Below are lines of data; restate word for word those running from the line containing "### 4.8. Stripe Connect" to the line containing "Kingdom, United States._", inclusive, and no others.

[Material provided]

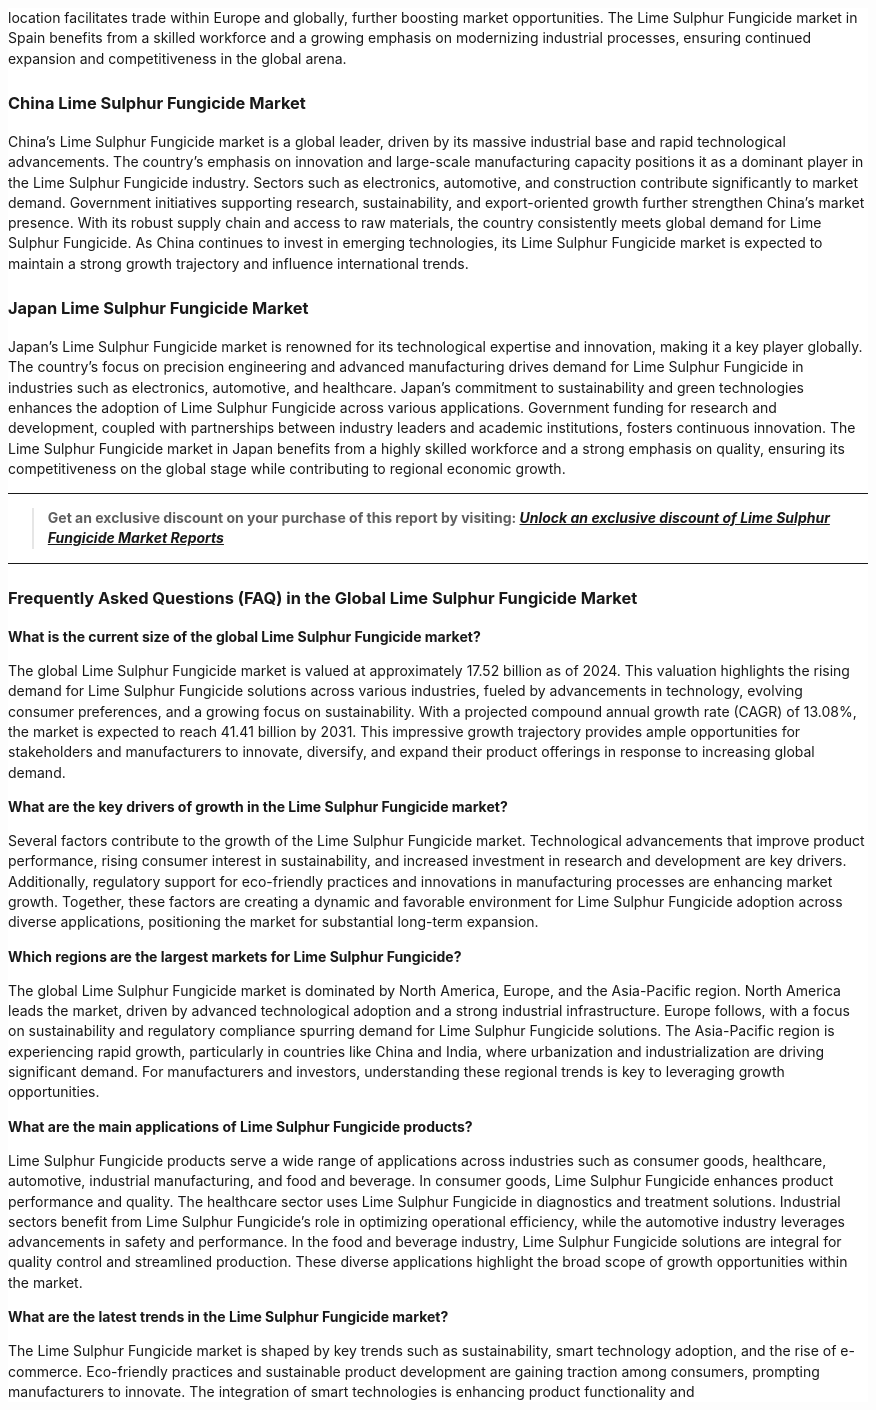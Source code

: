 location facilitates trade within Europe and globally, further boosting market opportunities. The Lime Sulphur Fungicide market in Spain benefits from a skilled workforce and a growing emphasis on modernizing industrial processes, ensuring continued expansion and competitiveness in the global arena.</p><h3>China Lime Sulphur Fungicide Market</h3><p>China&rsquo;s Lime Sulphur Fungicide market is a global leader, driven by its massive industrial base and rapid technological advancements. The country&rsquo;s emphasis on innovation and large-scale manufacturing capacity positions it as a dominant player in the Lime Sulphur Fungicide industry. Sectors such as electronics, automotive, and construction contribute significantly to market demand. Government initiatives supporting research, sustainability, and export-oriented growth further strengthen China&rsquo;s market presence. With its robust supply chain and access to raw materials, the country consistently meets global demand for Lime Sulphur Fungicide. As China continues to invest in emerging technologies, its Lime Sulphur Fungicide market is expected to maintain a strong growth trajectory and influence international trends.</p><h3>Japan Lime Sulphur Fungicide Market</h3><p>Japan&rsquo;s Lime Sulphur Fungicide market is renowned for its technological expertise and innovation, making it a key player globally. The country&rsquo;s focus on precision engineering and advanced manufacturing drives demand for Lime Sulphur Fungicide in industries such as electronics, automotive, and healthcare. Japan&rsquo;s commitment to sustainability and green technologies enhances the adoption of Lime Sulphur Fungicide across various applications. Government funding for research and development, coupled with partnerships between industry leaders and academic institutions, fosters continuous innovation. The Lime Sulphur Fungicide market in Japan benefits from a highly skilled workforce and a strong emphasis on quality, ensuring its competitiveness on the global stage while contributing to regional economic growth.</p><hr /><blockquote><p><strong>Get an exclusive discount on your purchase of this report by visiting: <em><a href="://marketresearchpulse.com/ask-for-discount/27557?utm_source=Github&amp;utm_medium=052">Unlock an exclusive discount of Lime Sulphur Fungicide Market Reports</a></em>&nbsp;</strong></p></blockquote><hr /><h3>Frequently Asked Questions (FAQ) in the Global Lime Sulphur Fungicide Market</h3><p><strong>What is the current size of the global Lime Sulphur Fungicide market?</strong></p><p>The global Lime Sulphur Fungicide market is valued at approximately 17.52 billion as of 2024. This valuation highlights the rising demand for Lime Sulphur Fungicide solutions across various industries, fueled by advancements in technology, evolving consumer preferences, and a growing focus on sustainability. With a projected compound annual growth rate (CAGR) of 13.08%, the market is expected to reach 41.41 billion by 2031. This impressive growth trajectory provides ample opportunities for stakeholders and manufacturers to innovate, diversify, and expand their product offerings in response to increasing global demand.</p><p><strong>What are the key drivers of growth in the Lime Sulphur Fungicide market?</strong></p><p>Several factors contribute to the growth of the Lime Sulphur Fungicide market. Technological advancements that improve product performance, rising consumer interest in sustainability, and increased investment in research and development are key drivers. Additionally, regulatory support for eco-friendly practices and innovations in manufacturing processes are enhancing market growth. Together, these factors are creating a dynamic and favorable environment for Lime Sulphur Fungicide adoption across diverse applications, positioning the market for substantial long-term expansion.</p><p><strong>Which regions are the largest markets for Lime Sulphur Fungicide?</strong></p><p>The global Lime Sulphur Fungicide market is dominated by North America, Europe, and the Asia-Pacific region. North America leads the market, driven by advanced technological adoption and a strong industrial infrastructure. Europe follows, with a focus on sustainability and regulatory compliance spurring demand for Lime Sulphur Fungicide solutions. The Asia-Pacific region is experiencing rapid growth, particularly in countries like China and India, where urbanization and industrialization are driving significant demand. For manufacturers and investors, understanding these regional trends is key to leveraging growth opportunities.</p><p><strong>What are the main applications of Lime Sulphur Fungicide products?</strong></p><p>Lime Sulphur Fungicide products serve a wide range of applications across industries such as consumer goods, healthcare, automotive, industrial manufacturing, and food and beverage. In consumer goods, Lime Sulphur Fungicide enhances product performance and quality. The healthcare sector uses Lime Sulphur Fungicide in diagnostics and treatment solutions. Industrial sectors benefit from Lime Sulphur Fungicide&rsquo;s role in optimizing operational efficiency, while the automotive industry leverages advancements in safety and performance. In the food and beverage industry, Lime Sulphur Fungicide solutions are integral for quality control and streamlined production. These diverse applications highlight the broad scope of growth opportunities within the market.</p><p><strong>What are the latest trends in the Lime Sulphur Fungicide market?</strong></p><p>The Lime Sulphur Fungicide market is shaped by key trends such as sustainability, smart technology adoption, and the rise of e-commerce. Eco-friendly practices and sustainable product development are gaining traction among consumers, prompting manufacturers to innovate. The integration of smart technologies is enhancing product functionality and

[/Material provided]
[Material provided]

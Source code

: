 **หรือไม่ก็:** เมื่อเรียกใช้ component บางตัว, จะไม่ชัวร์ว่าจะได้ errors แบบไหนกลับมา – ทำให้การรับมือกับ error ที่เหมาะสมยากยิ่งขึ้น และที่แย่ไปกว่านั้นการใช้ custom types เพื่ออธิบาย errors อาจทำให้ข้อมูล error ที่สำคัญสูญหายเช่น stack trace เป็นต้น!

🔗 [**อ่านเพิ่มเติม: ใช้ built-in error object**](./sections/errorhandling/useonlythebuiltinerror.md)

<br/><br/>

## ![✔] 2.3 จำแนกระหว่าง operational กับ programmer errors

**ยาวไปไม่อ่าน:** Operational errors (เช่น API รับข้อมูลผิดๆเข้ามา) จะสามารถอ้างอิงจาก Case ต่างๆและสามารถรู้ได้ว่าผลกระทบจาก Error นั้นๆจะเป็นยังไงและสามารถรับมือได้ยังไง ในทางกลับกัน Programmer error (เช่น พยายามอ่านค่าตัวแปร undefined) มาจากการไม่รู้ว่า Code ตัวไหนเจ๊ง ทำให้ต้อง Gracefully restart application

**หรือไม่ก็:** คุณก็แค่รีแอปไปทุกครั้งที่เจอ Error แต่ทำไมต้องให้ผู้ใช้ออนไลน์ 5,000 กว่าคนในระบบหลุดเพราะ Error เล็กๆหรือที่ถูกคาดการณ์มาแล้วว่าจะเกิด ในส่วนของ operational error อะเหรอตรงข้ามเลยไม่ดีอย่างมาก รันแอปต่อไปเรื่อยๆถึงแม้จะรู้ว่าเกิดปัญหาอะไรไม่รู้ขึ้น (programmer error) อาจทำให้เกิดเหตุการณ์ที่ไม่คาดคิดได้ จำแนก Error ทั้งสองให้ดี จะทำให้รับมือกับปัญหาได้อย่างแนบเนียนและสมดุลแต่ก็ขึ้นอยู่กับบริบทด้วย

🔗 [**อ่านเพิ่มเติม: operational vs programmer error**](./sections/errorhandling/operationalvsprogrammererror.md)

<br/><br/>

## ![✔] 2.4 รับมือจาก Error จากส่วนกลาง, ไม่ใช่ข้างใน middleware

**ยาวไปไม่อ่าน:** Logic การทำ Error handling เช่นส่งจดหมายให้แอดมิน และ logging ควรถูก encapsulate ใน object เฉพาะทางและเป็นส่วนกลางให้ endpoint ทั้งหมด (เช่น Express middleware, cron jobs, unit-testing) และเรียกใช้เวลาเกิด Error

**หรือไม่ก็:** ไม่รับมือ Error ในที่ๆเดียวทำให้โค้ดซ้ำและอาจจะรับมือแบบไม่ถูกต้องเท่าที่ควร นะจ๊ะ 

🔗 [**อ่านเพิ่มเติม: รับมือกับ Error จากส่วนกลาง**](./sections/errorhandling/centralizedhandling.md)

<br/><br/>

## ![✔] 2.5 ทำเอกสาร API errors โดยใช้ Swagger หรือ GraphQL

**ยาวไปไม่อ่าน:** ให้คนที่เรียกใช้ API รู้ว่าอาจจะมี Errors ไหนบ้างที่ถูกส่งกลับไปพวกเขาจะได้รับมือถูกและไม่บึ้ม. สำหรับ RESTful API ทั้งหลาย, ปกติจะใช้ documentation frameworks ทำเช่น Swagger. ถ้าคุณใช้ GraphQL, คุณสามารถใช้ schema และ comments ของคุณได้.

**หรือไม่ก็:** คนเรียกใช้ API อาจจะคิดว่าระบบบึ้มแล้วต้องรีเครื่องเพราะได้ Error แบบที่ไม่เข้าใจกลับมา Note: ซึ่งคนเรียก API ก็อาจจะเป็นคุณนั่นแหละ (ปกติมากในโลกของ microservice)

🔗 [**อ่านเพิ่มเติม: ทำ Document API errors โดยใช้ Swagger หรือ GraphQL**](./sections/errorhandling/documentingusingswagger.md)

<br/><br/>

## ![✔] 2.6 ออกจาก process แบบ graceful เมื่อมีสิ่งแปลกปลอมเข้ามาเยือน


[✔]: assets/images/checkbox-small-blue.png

[/Material provided]
[Material provided]

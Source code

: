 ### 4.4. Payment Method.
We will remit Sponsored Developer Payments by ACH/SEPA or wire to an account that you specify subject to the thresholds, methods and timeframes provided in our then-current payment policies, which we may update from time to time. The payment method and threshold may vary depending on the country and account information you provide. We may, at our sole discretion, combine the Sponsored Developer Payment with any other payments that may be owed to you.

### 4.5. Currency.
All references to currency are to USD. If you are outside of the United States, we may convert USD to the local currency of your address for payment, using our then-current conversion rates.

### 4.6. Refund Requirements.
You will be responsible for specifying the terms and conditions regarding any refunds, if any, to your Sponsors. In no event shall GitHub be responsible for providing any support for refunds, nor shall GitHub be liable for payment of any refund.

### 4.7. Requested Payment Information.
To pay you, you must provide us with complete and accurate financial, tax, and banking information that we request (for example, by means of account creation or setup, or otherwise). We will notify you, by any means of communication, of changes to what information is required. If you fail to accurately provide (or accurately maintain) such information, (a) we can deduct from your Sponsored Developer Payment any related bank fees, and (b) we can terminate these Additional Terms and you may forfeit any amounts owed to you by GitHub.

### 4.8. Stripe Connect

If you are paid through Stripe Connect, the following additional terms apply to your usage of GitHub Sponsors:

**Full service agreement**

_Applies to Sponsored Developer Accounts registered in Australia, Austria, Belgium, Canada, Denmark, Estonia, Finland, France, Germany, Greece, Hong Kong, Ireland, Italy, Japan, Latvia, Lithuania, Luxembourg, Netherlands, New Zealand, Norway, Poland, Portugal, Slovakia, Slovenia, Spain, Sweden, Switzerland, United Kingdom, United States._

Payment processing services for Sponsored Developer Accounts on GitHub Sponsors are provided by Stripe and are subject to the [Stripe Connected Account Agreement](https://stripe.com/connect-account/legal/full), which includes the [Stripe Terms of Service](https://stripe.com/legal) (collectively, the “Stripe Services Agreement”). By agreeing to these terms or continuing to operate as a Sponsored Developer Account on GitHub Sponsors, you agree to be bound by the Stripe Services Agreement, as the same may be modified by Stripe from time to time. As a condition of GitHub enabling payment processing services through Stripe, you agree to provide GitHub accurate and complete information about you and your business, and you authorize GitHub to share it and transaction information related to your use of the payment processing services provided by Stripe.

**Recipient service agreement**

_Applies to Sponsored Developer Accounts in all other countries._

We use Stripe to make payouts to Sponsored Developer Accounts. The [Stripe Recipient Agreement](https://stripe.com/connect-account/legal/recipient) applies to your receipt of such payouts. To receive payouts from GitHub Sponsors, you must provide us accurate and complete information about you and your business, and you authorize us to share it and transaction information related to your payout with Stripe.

[/Material provided]

▸ Task response
### 4.8. Stripe Connect

If you are paid through Stripe Connect, the following additional terms apply to your usage of GitHub Sponsors:

**Full service agreement**

_Applies to Sponsored Developer Accounts registered in Australia, Austria, Belgium, Canada, Denmark, Estonia, Finland, France, Germany, Greece, Hong Kong, Ireland, Italy, Japan, Latvia, Lithuania, Luxembourg, Netherlands, New Zealand, Norway, Poland, Portugal, Slovakia, Slovenia, Spain, Sweden, Switzerland, United Kingdom, United States._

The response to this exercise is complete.